AIM OF THE TASK:
Would you copy out only the lines from the one with "外坎化巽，风雨交作也。" to the end of the records, exactly as they stand?

DATA EXTRACT:

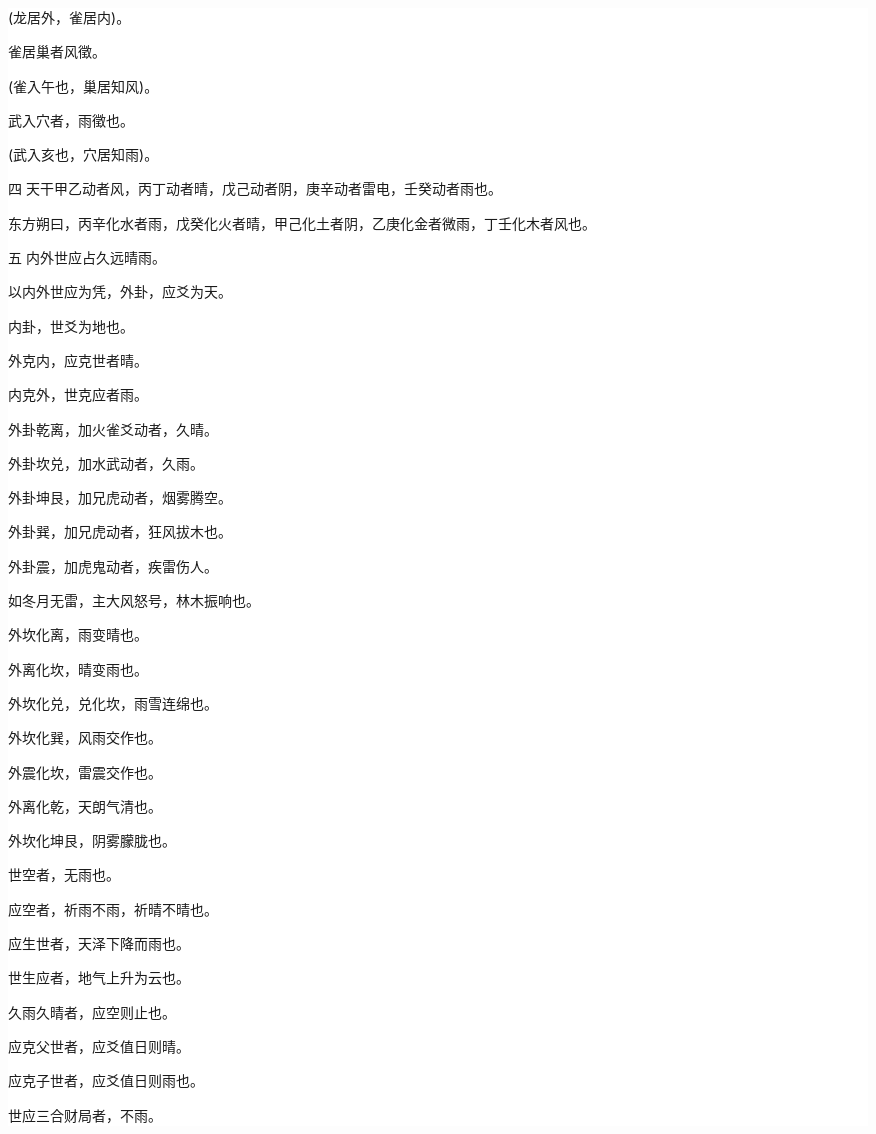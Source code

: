 (龙居外，雀居内)。

雀居巢者风徵。

(雀入午也，巢居知风)。

武入穴者，雨徵也。

(武入亥也，穴居知雨)。

四 天干甲乙动者风，丙丁动者晴，戊己动者阴，庚辛动者雷电，壬癸动者雨也。

东方朔曰，丙辛化水者雨，戊癸化火者晴，甲己化土者阴，乙庚化金者微雨，丁壬化木者风也。

五 内外世应占久远晴雨。

以内外世应为凭，外卦，应爻为天。

内卦，世爻为地也。

外克内，应克世者晴。

内克外，世克应者雨。

外卦乾离，加火雀爻动者，久晴。

外卦坎兑，加水武动者，久雨。

外卦坤艮，加兄虎动者，烟雾腾空。

外卦巽，加兄虎动者，狂风拔木也。

外卦震，加虎鬼动者，疾雷伤人。

如冬月无雷，主大风怒号，林木振响也。

外坎化离，雨变晴也。

外离化坎，晴变雨也。

外坎化兑，兑化坎，雨雪连绵也。

外坎化巽，风雨交作也。

外震化坎，雷震交作也。

外离化乾，天朗气清也。

外坎化坤艮，阴雾朦胧也。

世空者，无雨也。

应空者，祈雨不雨，祈晴不晴也。

应生世者，天泽下降而雨也。

世生应者，地气上升为云也。

久雨久晴者，应空则止也。

应克父世者，应爻值日则晴。

应克子世者，应爻值日则雨也。

世应三合财局者，不雨。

OUTPUT FOR THIS TASK:
外坎化巽，风雨交作也。

外震化坎，雷震交作也。

外离化乾，天朗气清也。

外坎化坤艮，阴雾朦胧也。

世空者，无雨也。

应空者，祈雨不雨，祈晴不晴也。

应生世者，天泽下降而雨也。

世生应者，地气上升为云也。

久雨久晴者，应空则止也。

应克父世者，应爻值日则晴。

应克子世者，应爻值日则雨也。

世应三合财局者，不雨。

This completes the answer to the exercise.